··· Available data ···

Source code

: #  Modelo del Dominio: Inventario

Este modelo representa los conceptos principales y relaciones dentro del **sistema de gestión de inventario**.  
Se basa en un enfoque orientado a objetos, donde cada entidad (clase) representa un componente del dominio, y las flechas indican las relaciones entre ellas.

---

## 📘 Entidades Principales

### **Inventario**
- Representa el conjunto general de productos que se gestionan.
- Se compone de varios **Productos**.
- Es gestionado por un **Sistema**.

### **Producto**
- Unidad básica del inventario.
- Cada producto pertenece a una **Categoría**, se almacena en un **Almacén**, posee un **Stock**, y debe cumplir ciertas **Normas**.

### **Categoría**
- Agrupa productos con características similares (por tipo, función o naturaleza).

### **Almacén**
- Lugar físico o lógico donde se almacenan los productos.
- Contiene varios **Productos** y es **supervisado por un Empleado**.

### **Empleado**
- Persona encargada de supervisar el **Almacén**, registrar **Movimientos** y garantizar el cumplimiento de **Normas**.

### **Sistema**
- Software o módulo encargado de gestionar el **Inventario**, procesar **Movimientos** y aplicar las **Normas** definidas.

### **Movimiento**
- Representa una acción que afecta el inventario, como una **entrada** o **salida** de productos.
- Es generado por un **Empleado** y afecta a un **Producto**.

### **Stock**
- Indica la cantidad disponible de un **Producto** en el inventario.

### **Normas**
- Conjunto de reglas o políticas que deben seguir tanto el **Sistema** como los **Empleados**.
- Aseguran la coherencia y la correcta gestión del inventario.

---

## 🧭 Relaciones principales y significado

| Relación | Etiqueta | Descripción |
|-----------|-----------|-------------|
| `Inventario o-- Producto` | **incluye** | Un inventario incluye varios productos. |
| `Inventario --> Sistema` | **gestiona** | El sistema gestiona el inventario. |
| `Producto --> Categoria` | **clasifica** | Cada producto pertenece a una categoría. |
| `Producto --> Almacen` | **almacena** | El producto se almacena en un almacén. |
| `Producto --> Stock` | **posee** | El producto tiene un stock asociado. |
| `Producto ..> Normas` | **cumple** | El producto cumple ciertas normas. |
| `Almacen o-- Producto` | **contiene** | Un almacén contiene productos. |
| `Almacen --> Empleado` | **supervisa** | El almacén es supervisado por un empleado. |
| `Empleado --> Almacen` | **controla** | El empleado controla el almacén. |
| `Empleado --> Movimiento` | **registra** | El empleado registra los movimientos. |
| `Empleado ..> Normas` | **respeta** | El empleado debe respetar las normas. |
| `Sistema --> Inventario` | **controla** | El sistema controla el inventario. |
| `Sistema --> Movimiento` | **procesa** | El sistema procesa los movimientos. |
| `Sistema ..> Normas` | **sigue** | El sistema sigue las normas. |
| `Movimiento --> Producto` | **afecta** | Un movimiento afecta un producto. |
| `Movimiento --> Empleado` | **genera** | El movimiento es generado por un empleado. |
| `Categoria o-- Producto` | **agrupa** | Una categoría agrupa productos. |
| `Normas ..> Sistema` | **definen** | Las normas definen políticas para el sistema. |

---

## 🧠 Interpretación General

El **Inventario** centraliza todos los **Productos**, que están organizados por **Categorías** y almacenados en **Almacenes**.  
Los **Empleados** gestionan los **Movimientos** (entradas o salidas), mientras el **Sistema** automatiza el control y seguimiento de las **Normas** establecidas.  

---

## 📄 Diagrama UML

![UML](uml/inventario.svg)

···

What do the records say? Quote them all exactly.

Written response:
Source code

: #  Modelo del Dominio: Inventario

Este modelo representa los conceptos principales y relaciones dentro del **sistema de gestión de inventario**.  
Se basa en un enfoque orientado a objetos, donde cada entidad (clase) representa un componente del dominio, y las flechas indican las relaciones entre ellas.

---

## 📘 Entidades Principales

### **Inventario**
- Representa el conjunto general de productos que se gestionan.
- Se compone de varios **Productos**.
- Es gestionado por un **Sistema**.

### **Producto**
- Unidad básica del inventario.
- Cada producto pertenece a una **Categoría**, se almacena en un **Almacén**, posee un **Stock**, y debe cumplir ciertas **Normas**.

### **Categoría**
- Agrupa productos con características similares (por tipo, función o naturaleza).

### **Almacén**
- Lugar físico o lógico donde se almacenan los productos.
- Contiene varios **Productos** y es **supervisado por un Empleado**.

### **Empleado**
- Persona encargada de supervisar el **Almacén**, registrar **Movimientos** y garantizar el cumplimiento de **Normas**.

### **Sistema**
- Software o módulo encargado de gestionar el **Inventario**, procesar **Movimientos** y aplicar las **Normas** definidas.

### **Movimiento**
- Representa una acción que afecta el inventario, como una **entrada** o **salida** de productos.
- Es generado por un **Empleado** y afecta a un **Producto**.

### **Stock**
- Indica la cantidad disponible de un **Producto** en el inventario.

### **Normas**
- Conjunto de reglas o políticas que deben seguir tanto el **Sistema** como los **Empleados**.
- Aseguran la coherencia y la correcta gestión del inventario.

---

## 🧭 Relaciones principales y significado

| Relación | Etiqueta | Descripción |
|-----------|-----------|-------------|
| `Inventario o-- Producto` | **incluye** | Un inventario incluye varios productos. |
| `Inventario --> Sistema` | **gestiona** | El sistema gestiona el inventario. |
| `Producto --> Categoria` | **clasifica** | Cada producto pertenece a una categoría. |
| `Producto --> Almacen` | **almacena** | El producto se almacena en un almacén. |
| `Producto --> Stock` | **posee** | El producto tiene un stock asociado. |
| `Producto ..> Normas` | **cumple** | El producto cumple ciertas normas. |
| `Almacen o-- Producto` | **contiene** | Un almacén contiene productos. |
| `Almacen --> Empleado` | **supervisa** | El almacén es supervisado por un empleado. |
| `Empleado --> Almacen` | **controla** | El empleado controla el almacén. |
| `Empleado --> Movimiento` | **registra** | El empleado registra los movimientos. |
| `Empleado ..> Normas` | **respeta** | El empleado debe respetar las normas. |
| `Sistema --> Inventario` | **controla** | El sistema controla el inventario. |
| `Sistema --> Movimiento` | **procesa** | El sistema procesa los movimientos. |
| `Sistema ..> Normas` | **sigue** | El sistema sigue las normas. |
| `Movimiento --> Producto` | **afecta** | Un movimiento afecta un producto. |
| `Movimiento --> Empleado` | **genera** | El movimiento es generado por un empleado. |
| `Categoria o-- Producto` | **agrupa** | Una categoría agrupa productos. |
| `Normas ..> Sistema` | **definen** | Las normas definen políticas para el sistema. |

---

## 🧠 Interpretación General

El **Inventario** centraliza todos los **Productos**, que están organizados por **Categorías** y almacenados en **Almacenes**.  
Los **Empleados** gestionan los **Movimientos** (entradas o salidas), mientras el **Sistema** automatiza el control y seguimiento de las **Normas** establecidas.  

---

## 📄 Diagrama UML

![UML](uml/inventario.svg)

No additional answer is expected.